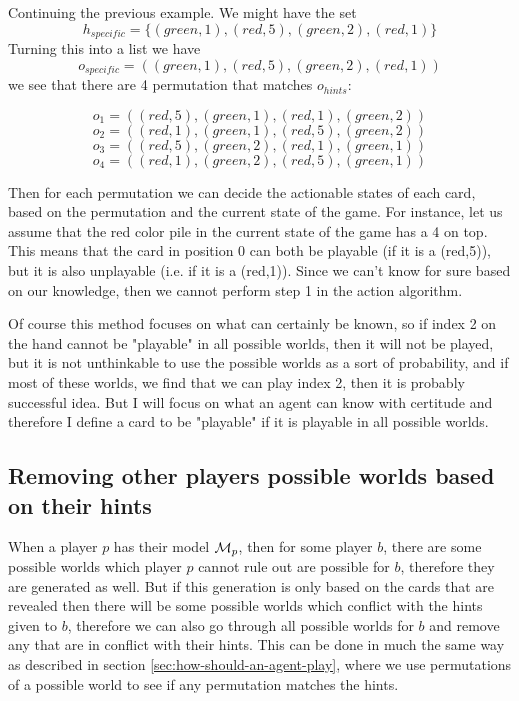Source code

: Continuing the previous example. We might have the set \[h_{specific} = \{(green,1),(red,5),(green,2),(red,1)\}\]
Turning this into a list we have
\[o_{specific} = ((green,1),(red,5),(green,2),(red,1))\]
we see that there are 4 permutation that matches $o_{hints}$:

\[o_{1} = ((red,5),(green,1),(red,1),(green,2))\]
\[o_{2} = ((red,1),(green,1),(red,5),(green,2))\]
\[o_{3} = ((red,5),(green,2),(red,1),(green,1))\]
\[o_{4} = ((red,1),(green,2),(red,5),(green,1))\]

Then for each permutation we can decide the actionable states of each card, based on the permutation and the current state of the game. For instance, let us assume that the red color pile in the current state of the game has a 4 on top. This means that the card in position 0 can both be playable (if it is a (red,5)), but it is also unplayable (i.e. if it is a (red,1)). Since we can't know for sure based on our knowledge, then we cannot perform step 1 in the action algorithm.

Of course this method focuses on what can certainly be known, so if index 2 on the hand cannot be "playable" in all possible worlds, then it will not be played, but it is not unthinkable to use the possible worlds as a sort of probability, and if most of these worlds, we find that we can play index 2, then it is probably successful idea. But I will focus on what an agent can know with certitude and therefore I define a card to be "playable" if it is playable in all possible worlds.

\subsection{Removing other players possible worlds based on their hints} \label{sec:design:removing-worlds-based-on-hints}
When a player $p$ has their model $\mathcal{M}_p$, then for some player $b$, there are some possible worlds which player $p$ cannot rule out are possible for $b$, therefore they are generated as well. But if this generation is only based on the cards that are revealed then there will be some possible worlds which conflict with the hints given to $b$, therefore we can also go through all possible worlds for $b$ and remove any that are in conflict with their hints. This can be done in much the same way as described in section \ref{sec:how-should-an-agent-play}, where we use permutations of a possible world to see if any permutation matches the hints.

• **WHAT YOU WILL DO**
Please, without any of the pictures, set down exactly the lines from the beginning of the listing to the line that contains "other players possible", inclusive.

• **YOUR RESPONSE**
Source code

: Continuing the previous example. We might have the set \[h_{specific} = \{(green,1),(red,5),(green,2),(red,1)\}\]
Turning this into a list we have
\[o_{specific} = ((green,1),(red,5),(green,2),(red,1))\]
we see that there are 4 permutation that matches $o_{hints}$:

\[o_{1} = ((red,5),(green,1),(red,1),(green,2))\]
\[o_{2} = ((red,1),(green,1),(red,5),(green,2))\]
\[o_{3} = ((red,5),(green,2),(red,1),(green,1))\]
\[o_{4} = ((red,1),(green,2),(red,5),(green,1))\]

Then for each permutation we can decide the actionable states of each card, based on the permutation and the current state of the game. For instance, let us assume that the red color pile in the current state of the game has a 4 on top. This means that the card in position 0 can both be playable (if it is a (red,5)), but it is also unplayable (i.e. if it is a (red,1)). Since we can't know for sure based on our knowledge, then we cannot perform step 1 in the action algorithm.

Of course this method focuses on what can certainly be known, so if index 2 on the hand cannot be "playable" in all possible worlds, then it will not be played, but it is not unthinkable to use the possible worlds as a sort of probability, and if most of these worlds, we find that we can play index 2, then it is probably successful idea. But I will focus on what an agent can know with certitude and therefore I define a card to be "playable" if it is playable in all possible worlds.

\subsection{Removing other players possible worlds based on their hints} \label{sec:design:removing-worlds-based-on-hints}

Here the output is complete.